In the data that follows, find each line containing "text" and copy it.

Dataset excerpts
┌──
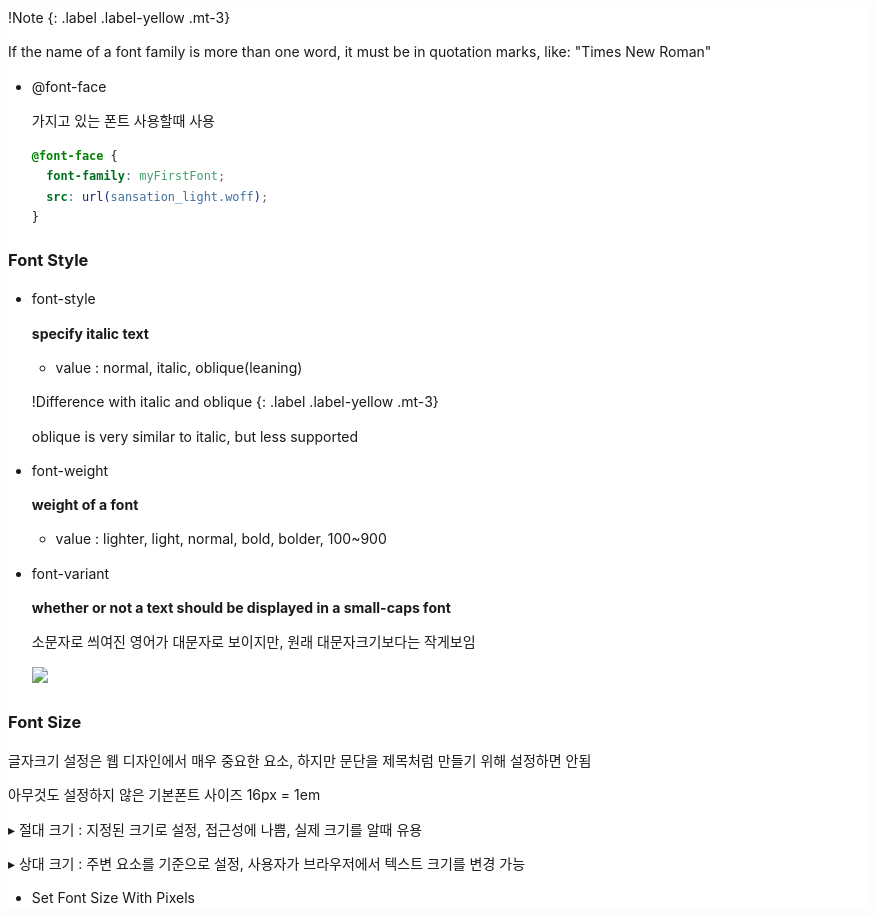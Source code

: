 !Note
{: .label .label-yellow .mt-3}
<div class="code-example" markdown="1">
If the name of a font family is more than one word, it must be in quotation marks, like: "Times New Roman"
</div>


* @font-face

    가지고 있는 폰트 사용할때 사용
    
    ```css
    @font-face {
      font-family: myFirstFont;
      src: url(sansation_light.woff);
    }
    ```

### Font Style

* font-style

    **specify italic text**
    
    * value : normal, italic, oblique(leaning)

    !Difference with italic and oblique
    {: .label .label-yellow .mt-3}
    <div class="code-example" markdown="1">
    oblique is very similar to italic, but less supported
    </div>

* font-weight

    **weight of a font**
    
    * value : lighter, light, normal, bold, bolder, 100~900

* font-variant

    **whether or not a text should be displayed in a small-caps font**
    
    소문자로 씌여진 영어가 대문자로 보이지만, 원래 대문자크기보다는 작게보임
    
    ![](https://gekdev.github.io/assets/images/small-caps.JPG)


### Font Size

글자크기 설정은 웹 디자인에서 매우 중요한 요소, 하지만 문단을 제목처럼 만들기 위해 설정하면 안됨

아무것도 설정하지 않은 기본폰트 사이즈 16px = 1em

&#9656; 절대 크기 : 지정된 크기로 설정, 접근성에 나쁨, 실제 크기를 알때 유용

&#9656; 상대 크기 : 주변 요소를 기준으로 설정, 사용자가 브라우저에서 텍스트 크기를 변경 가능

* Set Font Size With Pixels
└──
SOLUTION TO THIS TASK >>
    **specify italic text**
    **whether or not a text should be displayed in a small-caps font**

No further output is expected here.